The rtmon component intercepts this exception handler, and applies policy - for instance, to generate an estop signal based on a set of parameters.
The scheme implemented here was inspired by Andy Pugh’s smart serial code, which works as follows:
There is a programable increment, decrement and limit. If there is an error then the error count increments, if no error it decrements, when you hit the limit, you trigger a reaction.
No decrement = no fault healing.
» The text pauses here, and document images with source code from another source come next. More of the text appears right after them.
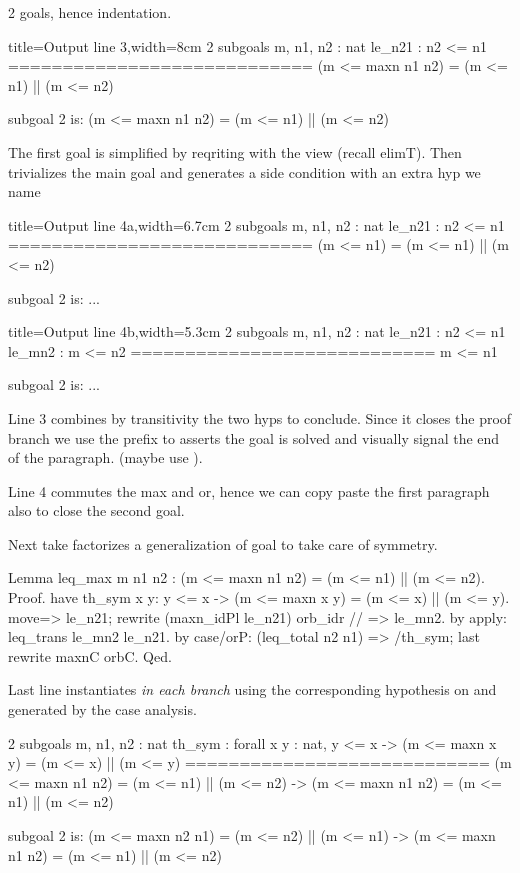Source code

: 2 goals, hence indentation.

\begin{coqout}{}{title=Output line 3,width=8cm}
2 subgoals
m, n1, n2 : nat
le_n21 : n2 <= n1
============================
(m <= maxn n1 n2) = (m <= n1) || (m <= n2)

subgoal 2 is:
(m <= maxn n1 n2) = (m <= n1) || (m <= n2)
\end{coqout}

The first goal is simplified by
reqriting with the  view (recall elimT).  Then
 trivializes the main goal and generates a side condition
with an extra hyp we name 

\begin{coqout}{}{title=Output line 4a,width=6.7cm}
2 subgoals
m, n1, n2 : nat
le_n21 : n2 <= n1
============================
(m <= n1) = (m <= n1) || (m <= n2)

subgoal 2 is: ...
\end{coqout}
\begin{coqout}{}{title=Output line 4b,width=5.3cm}
2 subgoals
m, n1, n2 : nat
le_n21 : n2 <= n1
le_mn2 : m <= n2
============================
m <= n1

subgoal 2 is: ...
\end{coqout}

Line 3 combines by transitivity the two hyps to conclude.
Since it closes the proof branch we use the prefix 
to asserts the goal is solved and visually signal the end of the paragraph.
(maybe use ).

Line 4 commutes the max and or, hence we can copy paste the first paragraph
also to close the second goal.

Next take factorizes a generalization of goal to take care of symmetry.

\begin{coq}{}{}
Lemma leq_max m n1 n2 : (m <= maxn n1 n2) = (m <= n1) || (m <= n2).
Proof.
have th_sym x y: y <= x -> (m <= maxn x y) = (m <= x) || (m <= y).
  move=> le_n21; rewrite (maxn_idPl le_n21) orb_idr // => le_mn2.
  by apply: leq_trans le_mn2 le_n21.
by case/orP: (leq_total n2 n1) => /th_sym; last rewrite maxnC orbC.
Qed.
\end{coq}

Last line instantiates  \emph{in each branch} using the corresponding
hypothesis on  and  generated by the case analysis.

\begin{coqout}{}{}
2 subgoals
m, n1, n2 : nat
th_sym : forall x y : nat,
         y <= x -> (m <= maxn x y) = (m <= x) || (m <= y)
============================
(m <= maxn n1 n2) = (m <= n1) || (m <= n2) ->
(m <= maxn n1 n2) = (m <= n1) || (m <= n2)

subgoal 2 is:
(m <= maxn n2 n1) = (m <= n2) || (m <= n1) ->
(m <= maxn n1 n2) = (m <= n1) || (m <= n2)
\end{coqout}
No increment = no fault reaction.
Assuming that the rtmon thread function is added to the servo thread (1mS) , then an increment of 100 and decrement of 1 and threshold of 500 would trigger a fault reaction after 5 seconds of more than ten errors a second.
Another scenario could be where a certain amount of errors during startup is tolerated: If you know that there will be 100 faults at startup, but those are OK, but any later ones are a problem, then increment of 1, decrement of zero and threshold of 101 (simplistically) gives that behaviour.
rtmon.N (requires a floating-point thread)
estop bit out - activated if more than <threshold> exceptions occur.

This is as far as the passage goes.